Precision measurement of Compton scattering in silicon with a skipper CCD for dark matter detection

TL;DR

This study precisely measures low-energy Compton scattering in silicon using a skipper CCD, revealing discrepancies with standard models and providing data crucial for dark matter detection experiments.

Contribution

It provides the first experimental validation of Compton scattering spectra at energies below 100 eV in silicon, challenging existing simulation models.

Findings

Relativistic impulse approximation does not match measured spectra below 0.5 keV.

Detected scattering on valence electrons below 100 eV for the first time.

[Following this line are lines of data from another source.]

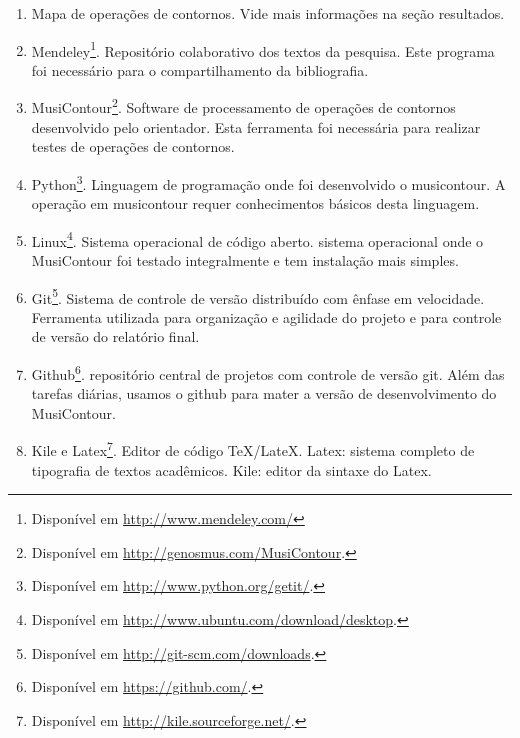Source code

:\documentclass[11pt]{article}
\begin{document}
\begin{enumerate}
\item Mapa de operações de contornos. Vide mais
  informações na seção resultados.
\item Mendeley\footnote{Disponível em
    \url{http://www.mendeley.com/}}. Repositório colaborativo dos
  textos da pesquisa. Este programa foi necessário para o
  compartilhamento da bibliografia.
\item MusiContour\footnote{Disponível em
    \url{http://genosmus.com/MusiContour}.}. Software de processamento
  de operações de contornos desenvolvido pelo orientador. Esta
  ferramenta foi necessária para realizar testes de operações de
  contornos.
\item Python\footnote{Disponível em
  \url{http://www.python.org/getit/}.}. Linguagem de programação onde foi
  desenvolvido o musicontour. A operação em musicontour requer conhecimentos
  básicos desta linguagem.
\item Linux\footnote{Disponível em
  \url{http://www.ubuntu.com/download/desktop}.}. Sistema operacional
  de código aberto.
 sistema operacional onde o MusiContour foi testado
 integralmente e tem instalação mais simples.
\item Git\footnote{Disponível em
  \url{http://git-scm.com/downloads}.}. Sistema de controle de versão
distribuído com ênfase em velocidade. Ferramenta utilizada para organização
e agilidade do projeto e para controle de versão do relatório final.
\item Github\footnote{Disponível em
  \url{https://github.com/}.}. repositório central de projetos com controle
  de versão git. Além das tarefas diárias, usamos o github para mater a versão
  de desenvolvimento do MusiContour.
\item Kile e Latex\footnote{Disponível em
  \url{http://kile.sourceforge.net/}.}. Editor de código
TeX/LateX. Latex: sistema completo de tipografia de textos acadêmicos. Kile: editor da
sintaxe do Latex.
\end{enumerate}
\end{document}
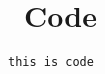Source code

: \chapter{\ Code}

\begin{lstlisting}[language=PythonPlus, style=colored]
this is code
\end{lstlisting}

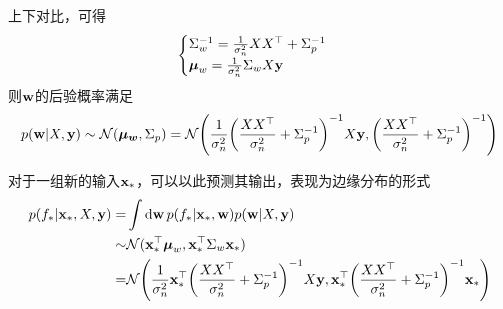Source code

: \documentclass[12pt,UTF8]{article}
\begin{document}
            上下对比，可得
            \begin{equation}
                \begin{cases}
                    \Sigma_w^{-1}=\frac{1}{\sigma_n^2}XX^\top+\Sigma_p^{-1} \\
                    \vb*{\mu}_w=\frac{1}{\sigma_n^2}\Sigma_w X\vb{y}
                \end{cases}
            \end{equation}
            则$\vb{w}$的后验概率满足
            \begin{equation}
                p(\vb{w}|X,\vb{y})\sim\mathcal{N}(\vb*{\mu_w},\Sigma_p)=\mathcal{N}\qty(\frac{1}{\sigma_n^2}\qty(\frac{XX^\top}{\sigma_n^2}+\Sigma_p^{-1})^{-1}X\vb{y},\qty(\frac{XX^\top}{\sigma_n^2}+\Sigma_p^{-1})^{-1})
            \end{equation}\par
            对于一组新的输入$\vb{x}_*$，可以以此预测其输出，表现为边缘分布的形式
            \begin{align}
                p(f_*|\vb{x}_*,X,\vb{y})=&\int{\dd{\vb{w}}p(f_*|\vb{x}_*,\vb{w})p(\vb{w}|X,\vb{y})} \\
                \sim&\mathcal{N}(\vb{x}_*^\top\vb*{\mu}_w,\vb{x}_*^\top\Sigma_w\vb{x}_*) \\
                =&\mathcal{N}\qty(\frac{1}{\sigma_n^2}\vb{x}_*^\top\qty(\frac{XX^\top}{\sigma_n^2}+\Sigma_p^{-1})^{-1}X\vb{y},\vb{x}_*^\top\qty(\frac{XX^\top}{\sigma_n^2}+\Sigma_p^{-1})^{-1}\vb{x}_*)
            \end{align}
\end{document}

Data aligns better with ab initio calculations than with standard Monte Carlo models.

Abstract

Experiments aiming to directly detect dark matter through particle recoils can achieve energy thresholds of $\mathcal{O}(1\,\mathrm{eV})$. In this regime, ionization signals from small-angle Compton scatters of environmental $\gamma$-rays constitute a significant background. Monte Carlo simulations used to build background models have not been experimentally validated at these low energies. We report a precision measurement of Compton scattering on silicon atomic shell electrons down to 23$\,$eV. A skipper charge-coupled device (CCD) with single-electron resolution, developed for the DAMIC-M experiment, was exposed to a $^{241}$Am $\gamma$-ray source over several months. Features associated with the silicon K, L$_{1}$, and L$_{2,3}$-shells are clearly identified, and scattering on valence electrons is detected for the first time below 100$\,$eV. We find that the relativistic impulse approximation for Compton scattering, which is implemented in Monte Carlo simulations commonly used by direct detection experiments, does not reproduce the measured spectrum below 0.5$\,$keV. The data are in better agreement with $ab$ $initio$ calculations originally developed for X-ray absorption spectroscopy.